++++ PROVIDED ENTRIES
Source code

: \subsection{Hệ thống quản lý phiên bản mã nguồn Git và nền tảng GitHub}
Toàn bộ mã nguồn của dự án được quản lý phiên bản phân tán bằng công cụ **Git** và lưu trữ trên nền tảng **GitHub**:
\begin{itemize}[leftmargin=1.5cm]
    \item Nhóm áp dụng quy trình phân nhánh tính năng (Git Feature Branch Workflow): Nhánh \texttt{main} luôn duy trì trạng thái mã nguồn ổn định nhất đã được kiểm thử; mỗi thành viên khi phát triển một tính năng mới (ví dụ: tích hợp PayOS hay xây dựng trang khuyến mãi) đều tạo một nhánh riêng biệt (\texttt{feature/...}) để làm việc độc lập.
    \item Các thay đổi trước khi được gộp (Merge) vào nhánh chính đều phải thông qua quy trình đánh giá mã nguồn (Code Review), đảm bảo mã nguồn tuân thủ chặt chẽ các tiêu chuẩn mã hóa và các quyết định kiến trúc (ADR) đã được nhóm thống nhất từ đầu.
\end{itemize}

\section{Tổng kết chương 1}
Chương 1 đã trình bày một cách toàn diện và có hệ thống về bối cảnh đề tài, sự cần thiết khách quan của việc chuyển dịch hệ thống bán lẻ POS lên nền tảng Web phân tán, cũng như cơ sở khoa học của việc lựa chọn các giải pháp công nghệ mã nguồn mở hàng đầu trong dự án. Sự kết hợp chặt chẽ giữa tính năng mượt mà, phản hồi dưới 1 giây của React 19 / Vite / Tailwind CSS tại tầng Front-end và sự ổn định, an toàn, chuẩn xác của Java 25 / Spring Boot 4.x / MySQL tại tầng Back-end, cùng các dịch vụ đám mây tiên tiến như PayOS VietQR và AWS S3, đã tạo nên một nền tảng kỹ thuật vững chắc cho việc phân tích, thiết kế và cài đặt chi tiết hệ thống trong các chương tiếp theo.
++++++++
++++ PROVIDED ENTRIES
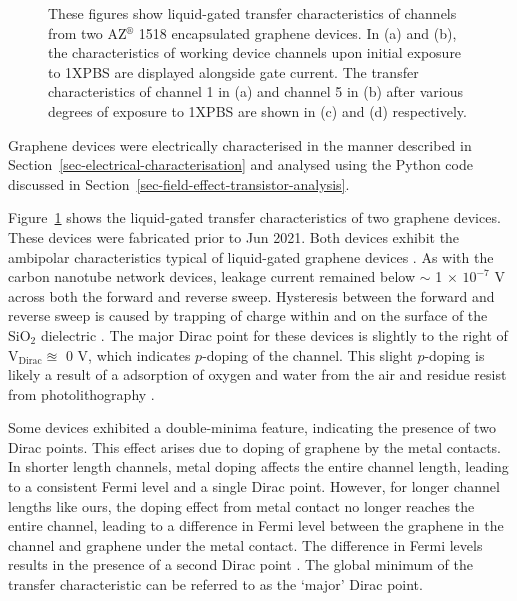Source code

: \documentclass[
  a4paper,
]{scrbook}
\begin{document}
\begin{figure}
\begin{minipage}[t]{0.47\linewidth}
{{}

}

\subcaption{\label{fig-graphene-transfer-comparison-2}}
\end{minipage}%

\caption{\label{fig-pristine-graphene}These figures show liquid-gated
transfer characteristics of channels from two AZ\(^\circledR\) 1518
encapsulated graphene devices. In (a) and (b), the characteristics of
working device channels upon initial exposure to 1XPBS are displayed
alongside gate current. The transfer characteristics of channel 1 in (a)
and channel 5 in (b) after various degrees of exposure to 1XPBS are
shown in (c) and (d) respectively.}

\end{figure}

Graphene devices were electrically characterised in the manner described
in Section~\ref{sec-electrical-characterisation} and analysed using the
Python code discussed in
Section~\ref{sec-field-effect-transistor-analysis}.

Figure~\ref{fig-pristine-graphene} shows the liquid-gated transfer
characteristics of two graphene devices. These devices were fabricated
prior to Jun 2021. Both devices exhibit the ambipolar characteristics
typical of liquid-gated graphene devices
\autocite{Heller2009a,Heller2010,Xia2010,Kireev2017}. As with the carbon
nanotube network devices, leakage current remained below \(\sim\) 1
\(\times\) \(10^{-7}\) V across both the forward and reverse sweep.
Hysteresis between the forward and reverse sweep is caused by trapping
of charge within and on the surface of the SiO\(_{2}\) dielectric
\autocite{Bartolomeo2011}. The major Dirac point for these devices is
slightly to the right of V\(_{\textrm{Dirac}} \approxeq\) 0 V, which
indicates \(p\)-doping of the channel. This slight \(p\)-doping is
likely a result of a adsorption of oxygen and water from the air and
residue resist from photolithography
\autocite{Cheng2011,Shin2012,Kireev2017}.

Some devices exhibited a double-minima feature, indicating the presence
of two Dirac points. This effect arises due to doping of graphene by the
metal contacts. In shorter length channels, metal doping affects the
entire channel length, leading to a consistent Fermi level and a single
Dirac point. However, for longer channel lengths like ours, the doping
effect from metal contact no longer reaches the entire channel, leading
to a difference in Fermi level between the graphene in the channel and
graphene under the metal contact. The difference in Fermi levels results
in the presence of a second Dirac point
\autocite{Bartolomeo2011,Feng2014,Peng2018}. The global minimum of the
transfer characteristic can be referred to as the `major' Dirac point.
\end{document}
++++++++
• [PROBLEM TO WORK ON]
Reproduce the lines above, beginning at the line with "and channel 5" and stopping after the line with "the liquid-gated transfer", exactly as they are.

• [THE COMPLETED TASK]
and channel 5 in (b) after various degrees of exposure to 1XPBS are
shown in (c) and (d) respectively.}

\end{figure}

Graphene devices were electrically characterised in the manner described
in Section~\ref{sec-electrical-characterisation} and analysed using the
Python code discussed in
Section~\ref{sec-field-effect-transistor-analysis}.

Figure~\ref{fig-pristine-graphene} shows the liquid-gated transfer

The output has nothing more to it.